Minister of Culture and Sports Lina Mendoni said after her first official visit to Amphipolis

Newly appointed Minister of Culture and Sports Lina Mendoni made her first official visit last Friday to the Monument of the Kasta Tomb near Amphipolis. She described the monument as extremely rare, of exceptional historical and archaeological significance but also as a tremendous development resource for the region.

Ms Mendoni, who had been actively involved in the excavation when Secretary General of the Ministry, was briefed by officials both from the Ministry of Culture and the Ephorate of Antiquities of Serres on the progress of excavation work and then paid a visit to the site.

In her statements, the Minister thanked the Central Macedonian Regional Governor Apostolos Tzitzikostas for the Region’s overall support over the years, since the beginning of the excavation to the present, by offering every possible assistance to all scientists working on the excavation.

“All the relevant ministers”, said Ms. Mendoni, “are here to express the government’s overall interest in the monument and the region. Schedules are tight. Works are currently being carried out that should normally have been done in the spring of 2015. With the diligence already demonstrated by the Ministry of Culture executives, we will try to make up for this delay. The objective is to be consistent with the timetables set by the Regional Operational Programme of the Region of Central Macedonia financing the project, so that more resources can be claimed by the Region and supplemented by the Ministry of Culture for comprehensive research to be conducted for the monument’s overall enhancement”.

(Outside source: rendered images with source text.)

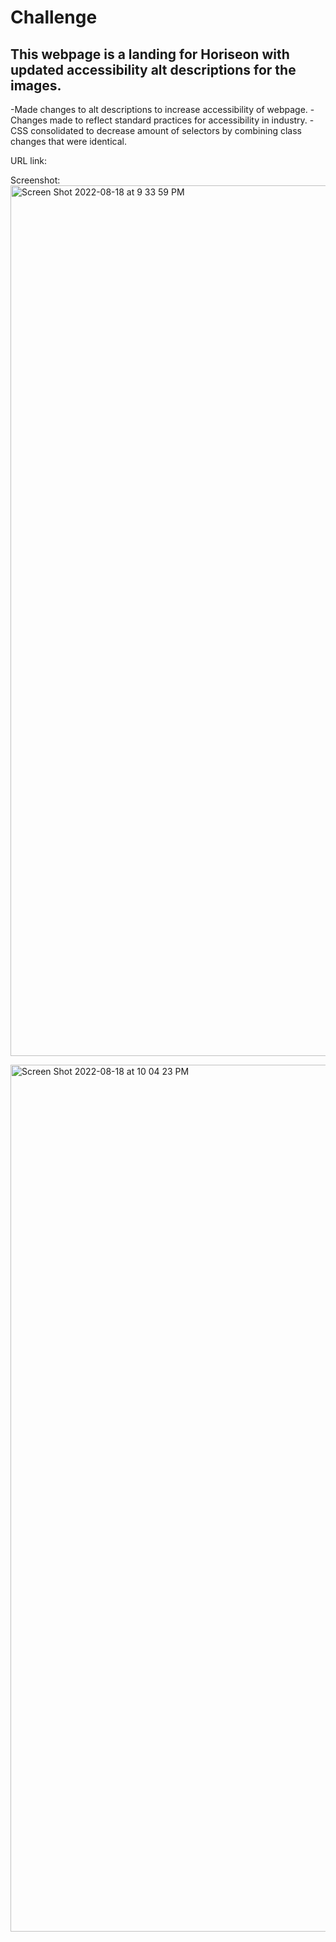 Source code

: # Challenge

## This webpage is a landing for Horiseon with updated accessibility alt descriptions for the images.

-Made changes to alt descriptions to increase accessibility of webpage.
-Changes made to reflect standard practices for accessibility in industry.
-CSS consolidated to decrease amount of selectors by combining class changes that were identical.

URL link: 


Screenshot: 
<img width="1393" alt="Screen Shot 2022-08-18 at 9 33 59 PM" src="https://user-images.githubusercontent.com/110740700/185533819-4956667c-a3c1-40a7-a77c-2309d8d5d9d6.png">

<img width="1387" alt="Screen Shot 2022-08-18 at 10 04 23 PM" src="https://user-images.githubusercontent.com/110740700/185534004-7a2328ac-6ac4-4812-a077-3aee57db33f9.png">

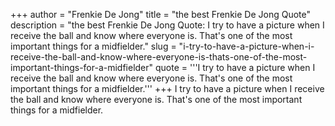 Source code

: +++
author = "Frenkie De Jong"
title = "the best Frenkie De Jong Quote"
description = "the best Frenkie De Jong Quote: I try to have a picture when I receive the ball and know where everyone is. That's one of the most important things for a midfielder."
slug = "i-try-to-have-a-picture-when-i-receive-the-ball-and-know-where-everyone-is-thats-one-of-the-most-important-things-for-a-midfielder"
quote = '''I try to have a picture when I receive the ball and know where everyone is. That's one of the most important things for a midfielder.'''
+++
I try to have a picture when I receive the ball and know where everyone is. That's one of the most important things for a midfielder.
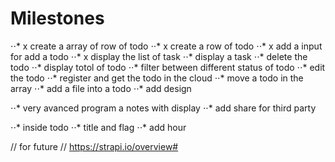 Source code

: # Milestones

⋅⋅* x create a array of row of todo
⋅⋅* x create a row of todo
⋅⋅* x add a input for add a todo
⋅⋅* x display the list of task
⋅⋅* display a task
⋅⋅* delete the todo
⋅⋅* display totol of todo
⋅⋅* filter between different status of todo
⋅⋅* edit the todo
⋅⋅* register and get the todo in the cloud
⋅⋅* move a todo in the array
⋅⋅* add a file into a todo
⋅⋅\* add design

⋅⋅* very avanced program a notes with display
⋅⋅* add share for third party

⋅⋅* inside todo
⋅⋅* title and flag
⋅⋅\* add hour

// for future
// https://strapi.io/overview#
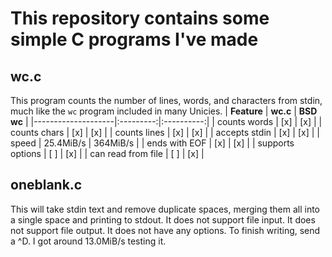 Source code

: # This repository contains some simple C programs I've made

## wc.c
This program counts the number of lines, words, and characters from stdin, much like the `wc` program included in many Unicies. 
| **Feature**        |  **wc.c** | **BSD wc** |
|--------------------|:---------:|:----------:|
| counts words       | [x]       | [x]        |
| counts chars       | [x]       | [x]        |
| counts lines       | [x]       | [x]        |
| accepts stdin      | [x]       | [x]        |
| speed              | 25.4MiB/s | 364MiB/s   |
| ends with EOF      | [x]       | [x]        |
| supports options   | [ ]       | [x]        |
| can read from file | [ ]       | [x]        |

## oneblank.c
This will take stdin text and remove duplicate spaces, merging them all into a single space and printing to stdout. It does not support file input. It does not support file output. It does not have any options. To finish writing, send a ^D. I got around 13.0MiB/s testing it. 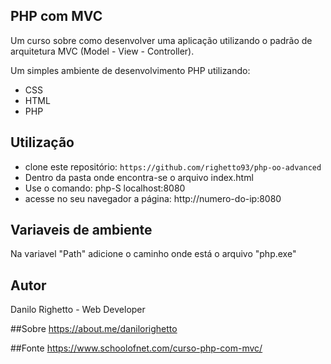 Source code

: ## PHP com MVC
Um curso sobre como desenvolver uma aplicação utilizando o padrão de arquitetura MVC (Model - View - Controller).

Um simples ambiente de desenvolvimento PHP utilizando:

* CSS
* HTML
* PHP

## Utilização
* clone este repositório: `https://github.com/righetto93/php-oo-advanced`
* Dentro da pasta onde encontra-se o arquivo index.html
* Use o comando: php-S localhost:8080
* acesse no seu navegador a página: http://numero-do-ip:8080

## Variaveis de ambiente
Na variavel "Path" adicione o caminho onde está o arquivo "php.exe"

## Autor
Danilo Righetto - Web Developer

##Sobre
https://about.me/danilorighetto

##Fonte
https://www.schoolofnet.com/curso-php-com-mvc/ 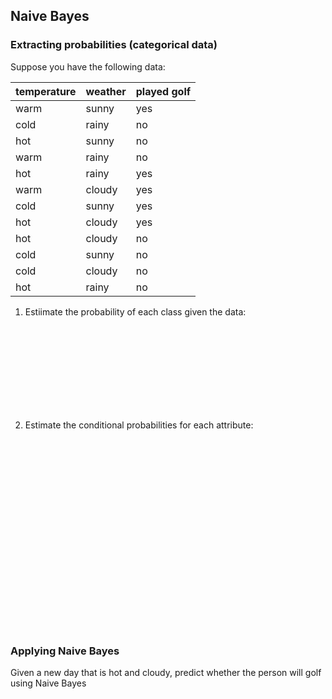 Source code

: ## Naive Bayes

### Extracting probabilities (categorical data)

Suppose you have the following data:

| temperature | weather | played golf |
| ---- | ---- | ----- |
| warm | sunny | yes |
| cold | rainy | no |
| hot | sunny | no |
| warm | rainy | no |
| hot | rainy | yes |
| warm | cloudy | yes |
| cold | sunny | yes |
| hot | cloudy | yes |
| hot | cloudy | no |
| cold | sunny | no |
| cold | cloudy | no |
| hot | rainy | no |

1. Estiimate the probability of each class given the data:


<br><br><br><br><br><br>
<br><br>





2. Estimate the conditional probabilities for each attribute:



<br><br><br><br><br><br>
<br><br><br><br><br><br>
<br><br><br><br><br><br>






















### Applying Naive Bayes
Given a new day that is hot and cloudy, predict whether the person will golf using Naive Bayes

During the briefing, Ms Mendoni sent a clear message to all bodies involved that the programme needed to increase the take up rate of its funds so that more money could be made available, while she stressed the importance of keeping to a rapid pace to make up for lost time. At some point in her statement she stressed that the archaeological past must become respected, adding however that “if we want to save the monuments, we must run at a rigorous, fast pace “since the archaeological past is one thing and  scientific approach another”.

Lina Mendoni also announced that on December 17, all studies on immediate restoration work at the monument site will go through the Central Archaeological Council (CAC).

The Minister also made a special reference to the expropriations around the Kasta tomb and the burial monument, saying that although they passed through the CAC in 2016, there have been no developments since then and noted that she would propose to negotiate for a direct purchase of the land plots in order to save time. The minister declined to give a specific timetable for when the monument will be open to the public, but stressed nevertheless that if schedules were kept, then the monument could be visited by special groups of the public by the end of 2021.

During the briefing, reference was made to the matter of the monument’s general enhancement, its access by road, its connection with the Egnatia Highway and a sustainable development on the perimeter of its sites.

Enhancing the first finding of the Kasta Tomb

The minister then visited the Amphipolis Archaeological Museum where she was taken round the workshops that carry out the conservation and restoration work of the monument’s findings at the Kasta Tomb. She also saw the head of one of the two sphinxes, situated at the entrance to the monument and temporarily on display in the archaeological museum. Ms Mendoni urged the museum’s director to further enhance this unique finding, saying it was “one of the first findings of this important monument and great attention should be given to its highlighting and promotion”. She also requested that all necessary measures be taken for the archaeological find to be better promoted, “so that the head’s artistic value be made visible”!

She also asked that the lighting be improved of the showcase where the sphinx’s head is on display and corrections/additions be made to the accompanying explanatory inscription.

Employees of both the Amphipolis Archaeological Museum and the Kasta Tomb excavations warmly welcomed the new Minister of Culture, who spoke with everyone — many of whom she knew by their first names, having worked and spent so much time with them, for the excavation to go ahead.

In his statement, the regional governor of Central Macedonia Apostolos Tzitzikostas emphasized knowingly that at the time had passed when the Region itself was  the only institution applying pressure for works on the Kasta Tombin Amphipolis to go ahead. “All of us united”, said the Regional Governor,” both the Ministry of Culture, the Region of Central Macedonia, collaborating ministries and the stakeholders involved are coordinating the completion of the works for this globally important Macedonian monument to open to the public. After many years of delays and the attempt by some parties to have Amphipolis forgotten, we are here with the new Minister of Culture who lead the way in the discovery of this monument and provides a guarantee  for the work not stopping again but  continuing at top speed  with speed to be completed as soon as possible. ”

Present at Minister Lina Mendoni’s visit to Amphipolis were archaeologist Katerina Peristeri, Minister of Infrastructure and Transport Kostas Ach. Karamanlis, Deputy Minister of Rural Development Fotini Arabatzi and Deputy Minister of Interior Thodoris Livanios.